Les complémentaires santé se préparent à la taxe Covid temporaire

Sylvie Guyony
La Sécurité sociale attend des assureurs environ 1,5 milliard prélevés sur leur chiffre d’affaires 2020-2021 en santé, au nom de la solidarité.

La Sécurité sociale a déboursé 15 milliards face à la crise sanitaire. Le confinement a engendré des économies «estimées à plus de 2 milliards d’euros» pour les organismes complémentaires. Ces derniers vont donc verser une «contribution», «exceptionnelle» et «temporaire» d' environ 1,5 milliard d’euros, a confirmé le projet de loi de financement de la Sécurité sociale (PLFSS).

Les assureurs dénoncent cette «taxe Covid», imposée par le gouvernement sur fond de réformes coûteuses pour généraliser leur couverture et réduire le reste à charge. «Nous estimons que le confinement aura globalement, sur 2020, un impact positif pour l’assurance santé, tranche Benjamin Serra, senior vice president insurance EMEA chez Moody’s. Toutefois, il y aura un effet de rattrapage – qui se poursuivra en 2021 – lié notamment au report des soins dentaires ou des opérations déprogrammées depuis mars dernier.»

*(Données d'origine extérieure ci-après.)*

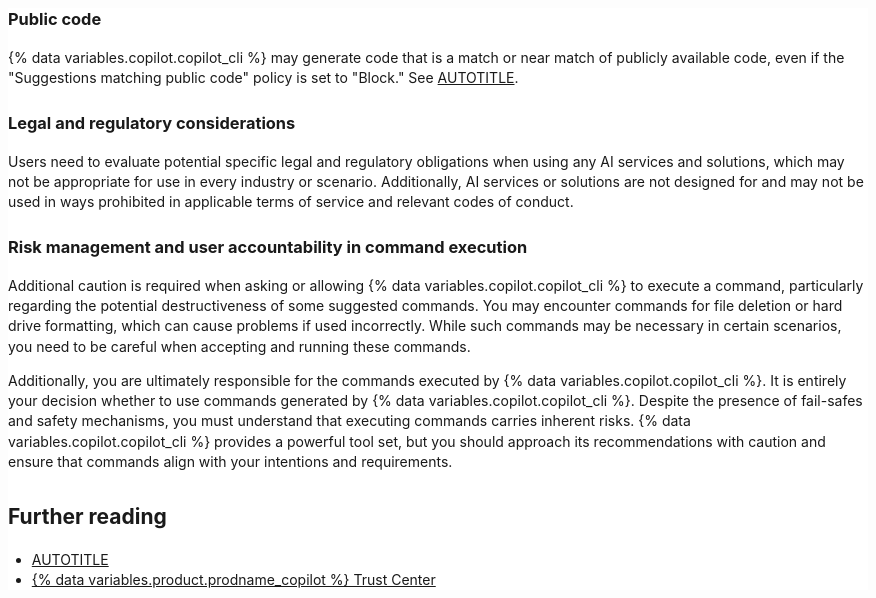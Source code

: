 ### Public code

{% data variables.copilot.copilot_cli %} may generate code that is a match or near match of publicly available code, even if the "Suggestions matching public code" policy is set to "Block." See [AUTOTITLE](/copilot/managing-copilot/managing-copilot-as-an-individual-subscriber/managing-your-copilot-plan/managing-copilot-policies-as-an-individual-subscriber#enabling-or-disabling-suggestions-matching-public-code).

### Legal and regulatory considerations

Users need to evaluate potential specific legal and regulatory obligations when using any AI services and solutions, which may not be appropriate for use in every industry or scenario. Additionally, AI services or solutions are not designed for and may not be used in ways prohibited in applicable terms of service and relevant codes of conduct.

### Risk management and user accountability in command execution

Additional caution is required when asking or allowing {% data variables.copilot.copilot_cli %} to execute a command, particularly regarding the potential destructiveness of some suggested commands. You may encounter commands for file deletion or hard drive formatting, which can cause problems if used incorrectly. While such commands may be necessary in certain scenarios, you need to be careful when accepting and running these commands.

Additionally, you are ultimately responsible for the commands executed by {% data variables.copilot.copilot_cli %}. It is entirely your decision whether to use commands generated by {% data variables.copilot.copilot_cli %}. Despite the presence of fail-safes and safety mechanisms, you must understand that executing commands carries inherent risks. {% data variables.copilot.copilot_cli %} provides a powerful tool set, but you should approach its recommendations with caution and ensure that commands align with your intentions and requirements.

## Further reading

* [AUTOTITLE](/free-pro-team@latest/site-policy/github-terms/github-terms-for-additional-products-and-features#github-copilot)
* [{% data variables.product.prodname_copilot %} Trust Center](https://copilot.github.trust.page/)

Les complémentaires santé contribueront chacune selon leur chiffre d’affaires. Et pour une somme totale qui pourra être «revue en 2021 en fonction de l’évolution de la situation sanitaire et de l’actualisation du niveau des économies constatées». En pratique, elles vont verser «250 millions d’euros par trimestre à partir de mars 2021, précise Pierre-Yves Simon, consultant senior chez Square. La mise en place reposera sur la déclaration trimestrielle des cotisations faite par les assureurs à l’Urssaf, qui sert déjà à ponctionner la taxe de solidarité additionnelle, qui finance notamment la couverture maladie universelle, transformée en complémentaire santé solidaire».

La rentabilité des assureurs serait-elle mise en péril ? «L’assurance complémentaire santé est majoritairement exercée par des acteurs de la Mutualité et de la prévoyance, souvent moins rentables que les assureurs traditionnels. Les mutuelles spécialisées n’ont pas de raison de se retrouver en pertes, mais la taxe viendra en grande partie annuler les bénéfices exceptionnels. Les acteurs traditionnels peuvent dans certains cas bénéficier de la diversification avec d’autres activités», remarque Benjamin Serra. Les institutions de prévoyance sont dans une situation plus tendue. «La sinistralité en prévoyance se dégrade avec l’augmentation des arrêts de travail. L’environnement économique et la défaillance probable de certaines entreprises aura également un impact négatif. Le plus souvent, le seul levier est d’augmenter les tarifs», conclut l'expert.